Prolonged sitting can sabotage health, even if you’re young and active

Millennials sit more than 60 hour per week, fueling heart disease risk and accelerating aging
Millennials sit more than 60 hours per week, fueling heart disease risk and accelerating ageing.

Recent research from CU Boulder and the University of California, Riverside, reveals that millennials are spending over 60 hours a week sitting due to long commutes, back-to-back Zoom meetings, and evenings spent streaming and scrolling through social media. This sedentary lifestyle could increase their risk of heart disease and accelerate other signs of ageing.

The study of over 1,000 individuals from Colorado, including 730 twins, is one of the first to investigate how prolonged sitting affects health metrics such as cholesterol levels and body mass index (BMI) in young adults.

Research shows that simply meeting the minimum physical activity guidelines—approximately 20 minutes of moderate exercise each day—is insufficient to offset the risks associated with spending most of our waking hours sitting.

“Our research indicates that reducing the sitting time during the day, engaging in more vigorous exercise, or implementing a combination of both may be essential for lowering the risk of premature ageing in early adulthood,” stated the study’s senior author, Chandra Reynolds, a professor in the Department of Psychology and Neuroscience as well as the Institute for Behavioral Genetics.

After the COVID pandemic, Bruellman noticed that he and others his age were sitting more. He set out to learn more about the consequences.

“Young adults often believe they are immune to the effects of aging. They think, ‘My metabolism is excellent, so I don’t need to worry until I reach my 50s or 60s,’” said Bruellman. “However, what you do during this crucial stage of life is important.”

A walk after work isn’t enough.

The authors analyzed data from participants aged 28 to 49, with an average age of 33, from CU’s Colorado Adoption/Twin Study of Lifespan Behavioural Development and Cognitive Ageing (CATSLife), which has followed twins and adopted individuals since Childhood.

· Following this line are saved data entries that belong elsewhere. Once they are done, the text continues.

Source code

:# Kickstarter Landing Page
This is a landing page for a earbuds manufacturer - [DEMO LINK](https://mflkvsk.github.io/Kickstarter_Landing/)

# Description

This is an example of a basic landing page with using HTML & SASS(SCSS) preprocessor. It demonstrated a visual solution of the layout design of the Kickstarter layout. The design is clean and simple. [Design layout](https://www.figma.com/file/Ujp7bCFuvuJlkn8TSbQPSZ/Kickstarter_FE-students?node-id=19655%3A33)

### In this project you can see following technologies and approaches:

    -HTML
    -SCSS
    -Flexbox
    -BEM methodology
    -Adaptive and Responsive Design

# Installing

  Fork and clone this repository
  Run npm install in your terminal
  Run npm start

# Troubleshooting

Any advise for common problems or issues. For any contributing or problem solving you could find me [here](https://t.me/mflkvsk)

Participants reported sitting almost 9 hours daily, with some sitting as much as 16 hours. On average, they reported between 80 and 160 minutes of moderate physical activity weekly and less than 135 minutes of vigorous exercise weekly. The authors note that these results are likely better than national averages due to Colorado’s active lifestyle.

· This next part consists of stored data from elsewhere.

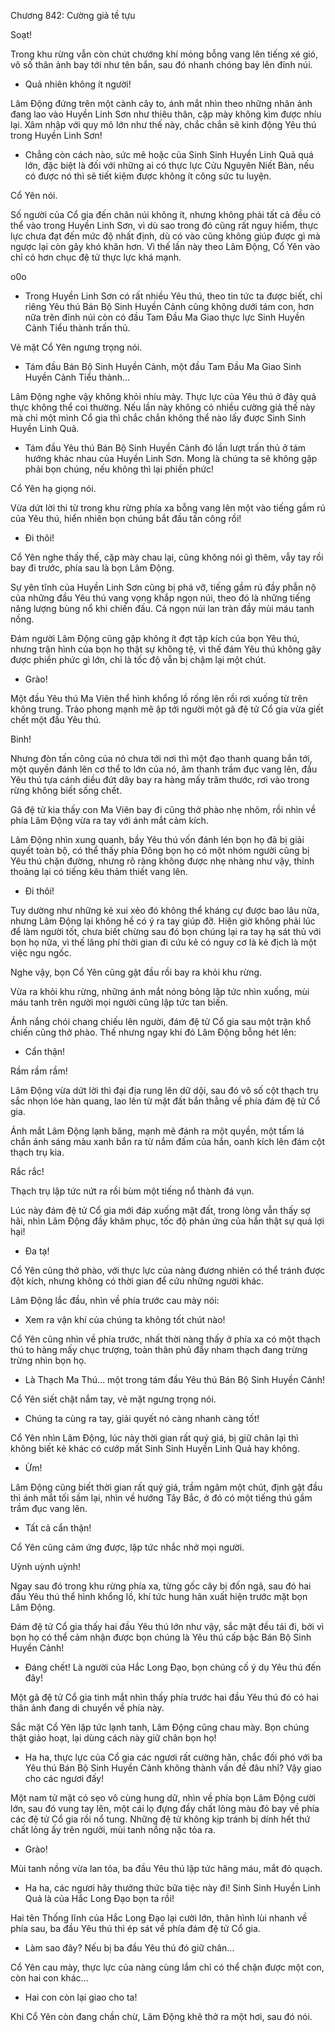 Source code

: 




Chương 842: Cường giả tề tựu


Soạt!

Trong khu rừng vẫn còn chút chướng khí mỏng bỗng vang lên tiếng xé gió, vô số thân ảnh bay tới như tên bắn, sau đó nhanh chóng bay lên đỉnh núi.

- Quả nhiên không ít người!

Lâm Động đứng trên một cành cây to, ánh mắt nhìn theo những nhân ảnh đang lao vào Huyền Linh Sơn như thiêu thân, cặp mày không kìm được nhíu lại. Xâm nhập với quy mô lớn như thế này, chắc chắn sẽ kinh động Yêu thú trong Huyền Linh Sơn!

- Chẳng còn cách nào, sức mê hoặc của Sinh Sinh Huyền Linh Quả quá lớn, đặc biệt là đối với những ai có thực lực Cửu Nguyên Niết Bàn, nếu có được nó thì sẽ tiết kiệm được không ít công sức tu luyện.

Cổ Yên nói.

Số người của Cổ gia đến chân núi không ít, nhưng không phải tất cả đều có thể vào trong Huyền Linh Sơn, vì dù sao trong đó cũng rất nguy hiểm, thực lực chưa đạt đến mức độ nhất định, dù có vào cũng không giúp được gì mà ngược lại còn gây khó khăn hơn. Vì thế lần này theo Lâm Động, Cổ Yên vào chỉ có hơn chục đệ tử thực lực khá mạnh.

o0o

- Trong Huyền Linh Sơn có rất nhiều Yêu thú, theo tin tức ta được biết, chỉ riêng Yêu thú Bán Bộ Sinh Huyền Cảnh cũng không dưới tám con, hơn nữa trên đỉnh núi còn có đầu Tam Đầu Ma Giao thực lực Sinh Huyền Cảnh Tiểu thành trấn thủ.

Vẻ mặt Cổ Yên ngưng trọng nói.

- Tám đầu Bán Bộ Sinh Huyền Cảnh, một đầu Tam Đầu Ma Giao Sinh Huyền Cảnh Tiểu thành…

Lâm Động nghe vậy không khỏi nhíu mày. Thực lực của Yêu thú ở đây quả thực không thể coi thường. Nếu lần này không có nhiều cường giả thế này mà chỉ một mình Cổ gia thì chắc chắn không thể nào lấy được Sinh Sinh Huyền Linh Quả.

- Tám đầu Yêu thú Bán Bộ Sinh Huyền Cảnh đó lần lượt trấn thủ ở tám hướng khác nhau của Huyền Linh Sơn. Mong là chúng ta sẽ không gặp phải bọn chúng, nếu không thì lại phiền phức!

Cổ Yên hạ giọng nói.

Vừa dứt lời thi từ trong khu rừng phía xa bỗng vang lên một vào tiếng gầm rú của Yêu thú, hiển nhiên bọn chúng bắt đầu tấn công rồi!

- Đi thôi!

Cổ Yên nghe thấy thế, cặp mày chau lại, cũng không nói gì thêm, vẫy tay rồi bay đi trước, phía sau là bọn Lâm Động.

Sự yên tĩnh của Huyền Linh Sơn cũng bị phá vỡ, tiếng gầm rú đầy phẫn nộ của những đầu Yêu thú vang vọng khắp ngọn núi, theo đó là những tiếng năng lượng bùng nổ khi chiến đấu. Cả ngọn núi lan tràn đầy mùi máu tanh nồng.

Đám người Lâm Động cũng gặp không ít đợt tập kích của bọn Yêu thú, nhưng trận hình của bọn họ thật sự không tệ, vì thế đám Yêu thú không gây được phiền phức gì lớn, chỉ là tốc độ vẫn bị chậm lại một chút.

- Grào!

Một đầu Yêu thú Ma Viên thể hình khổng lồ rống lên rồi rơi xuống từ trên không trung. Trảo phong mạnh mẽ ập tới người một gã đệ tử Cổ gia vừa giết chết một đầu Yêu thú.

Binh!

Nhưng đòn tấn công của nó chưa tới nơi thì một đạo thanh quang bắn tới, một quyền đánh lên cơ thể to lớn của nó, âm thanh trầm đục vang lên, đầu Yêu thú tựa cánh diều đứt dây bay ra hàng mấy trăm thước, rơi vào trong rừng không biết sống chết.

Gã đệ tử kia thấy con Ma Viên bay đi cũng thở phào nhẹ nhõm, rồi nhìn về phía Lâm Động vừa ra tay với ánh mắt cảm kích.

Lâm Động nhìn xung quanh, bầy Yêu thú vốn đánh lén bọn họ đã bị giải quyết toàn bộ, có thể thấy phía Đông bọn họ có một nhóm người cũng bị Yêu thú chặn đường, nhưng rõ ràng không được nhẹ nhàng như vậy, thỉnh thoảng lại có tiếng kêu thảm thiết vang lên.

- Đi thôi!

Tuy dường như những kẻ xui xẻo đó không thể kháng cự được bao lâu nữa, nhưng Lâm Động lại không hề có ý ra tay giúp đỡ. Hiện giờ không phải lúc để làm người tốt, chưa biết chừng sau đó bọn chúng lại ra tay hạ sát thủ với bọn họ nữa, vì thế lãng phí thời gian đi cứu kẻ có nguy cơ là kẻ địch là một việc ngu ngốc.

Nghe vậy, bọn Cổ Yên cũng gật đầu rồi bay ra khỏi khu rừng.

Vừa ra khỏi khu rừng, những ánh mắt nóng bỏng lập tức nhìn xuống, mùi máu tanh trên người mọi người cũng lập tức tan biến.

Ánh nắng chói chang chiếu lên người, đám đệ tử Cổ gia sau một trận khổ chiến cũng thở phào. Thế nhưng ngay khi đó Lâm Động bỗng hét lên:

- Cẩn thận!

Rầm rầm rầm!

Lâm Động vừa dứt lời thì đại địa rung lên dữ dội, sau đó vô số cột thạch trụ sắc nhọn lóe hàn quang, lao lên từ mặt đất bắn thẳng về phía đám đệ tử Cổ gia.

Ánh mắt Lâm Động lạnh băng, mạnh mẽ đánh ra một quyền, một tấm lá chắn ánh sáng màu xanh bắn ra từ nắm đấm của hắn, oanh kích lên đám cột thạch trụ kia.

Rắc rắc!

Thạch trụ lập tức nứt ra rồi bùm một tiếng nổ thành đá vụn.

Lúc này đám đệ tử Cổ gia mới đáp xuống mặt đất, trong lòng vẫn thấy sợ hãi, nhìn Lâm Động đầy khâm phục, tốc độ phản ứng của hắn thật sự quá lợi hại!

- Đa tạ!

Cổ Yên cũng thở phào, với thực lực của nàng đương nhiên có thể tránh được đột kích, nhưng không có thời gian để cứu những người khác.

Lâm Động lắc đầu, nhìn về phía trước cau mày nói:

- Xem ra vận khí của chúng ta không tốt chút nào!

Cổ Yên cũng nhìn về phía trước, nhất thời nàng thấy ở phía xa có một thạch thú to hàng mấy chục trượng, toàn thân phủ đầy nham thạch đang trừng trừng nhìn bọn họ.

- Là Thạch Ma Thú… một trong tám đầu Yêu thú Bán Bộ Sinh Huyền Cảnh!

Cổ Yên siết chặt nắm tay, vẻ mặt ngưng trọng nói.

- Chúng ta cùng ra tay, giải quyết nó càng nhanh càng tốt!

Cổ Yên nhìn Lâm Động, lúc này thời gian rất quý giá, bị giữ chân lại thì không biết kẻ khác có cướp mất Sinh Sinh Huyền Linh Quả hay không.

- Ừm!

Lâm Động cũng biết thời gian rất quý giá, trầm ngâm một chút, định gật đầu thì ánh mắt tối sầm lại, nhìn về hướng Tây Bắc, ở đó có một tiếng thú gầm trầm đục vang lên.

- Tất cả cẩn thận!

Cổ Yên cũng cảm ứng được, lập tức nhắc nhở mọi người.

Uỳnh uỳnh uỳnh!

Ngay sau đó trong khu rừng phía xa, từng gốc cây bị đốn ngã, sau đó hai đầu Yêu thú thể hình khổng lồ, khí tức hung hãn xuất hiện trước mặt bọn Lâm Động.

Đám đệ tử Cổ gia thấy hai đầu Yêu thú lớn như vậy, sắc mặt đều tái đi, bởi vì bọn họ có thể cảm nhận được bọn chúng là Yêu thú cấp bậc Bán Bộ Sinh Huyền Cảnh!

- Đáng chết! Là người của Hắc Long Đạo, bọn chúng cố ý dụ Yêu thú đến đây!

Một gã đệ tử Cổ gia tinh mắt nhìn thấy phía trước hai đầu Yêu thú đó có hai thân ảnh đang di chuyển về phía này.

Sắc mặt Cổ Yên lập tức lạnh tanh, Lâm Động cũng chau mày. Bọn chúng thật giảo hoạt, lại dùng cách này giữ chân bọn họ!

- Ha ha, thực lực của Cổ gia các ngươi rất cường hãn, chắc đối phó với ba Yêu thú Bán Bộ Sinh Huyền Cảnh không thành vấn đề đâu nhỉ? Vậy giao cho các ngươi đấy!

Một nam tử mặt có sẹo vô cùng hung dữ, nhìn về phía bọn Lâm Động cười lớn, sau đó vung tay lên, một cái lọ đựng đầy chất lỏng màu đỏ bay về phía các đệ tử Cổ gia rồi nổ tung. Những đệ tử không kịp tránh bị dính hết thứ chất lỏng ấy trên người, mùi tanh nồng nặc tỏa ra.

- Grào!

Mùi tanh nồng vừa lan tỏa, ba đầu Yêu thú lập tức hăng máu, mắt đỏ quạch.

- Ha ha, các ngươi hãy thưởng thức bữa tiệc này đi! Sinh Sinh Huyền Linh Quả là của Hắc Long Đạo bọn ta rồi!

Hai tên Thống lĩnh của Hắc Long Đạo lại cười lớn, thân hình lùi nhanh về phía sau, ba đầu Yêu thú thì ép sát về phía đám đệ tử Cổ gia.

- Làm sao đây? Nếu bị ba đầu Yêu thú đó giữ chân…

Cổ Yên cau mày, thực lực của nàng cùng lắm chỉ có thể chặn được một con, còn hai con khác…

- Hai con còn lại giao cho ta!

Khi Cổ Yên còn đang chần chừ, Lâm Động khẽ thở ra một hơi, sau đó nói.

The researchers looked at two key heart and metabolic ageing measures: total cholesterol/high-density lipoprotein and body mass index (BMI). The study found that the more one sat, the older one looked. Adding a little moderate activity on top of a long day of sitting did little to buffer these impacts.

Young adults who sat 8.5 hours per day and performed at or below current exercise recommendations could enter a “moderate to high risk” category for cardiovascular and metabolic disease, the authors said.

“Taking a quick walk after work may not be enough,” said Reynolds. “While this is increasingly apparent with age, we show that associations are already emerging in early adulthood.”

Adding vigorous activity did have a buffering effect.

For instance, those who exercised vigorously (think running or cycling) for 30 minutes daily had cholesterol and BMI measures that looked like those of individuals five to 10 years younger who sat as much as they did but didn’t exercise.

However, even vigorous activity could not fully buffer the negative impacts of prolonged sitting, the study concluded.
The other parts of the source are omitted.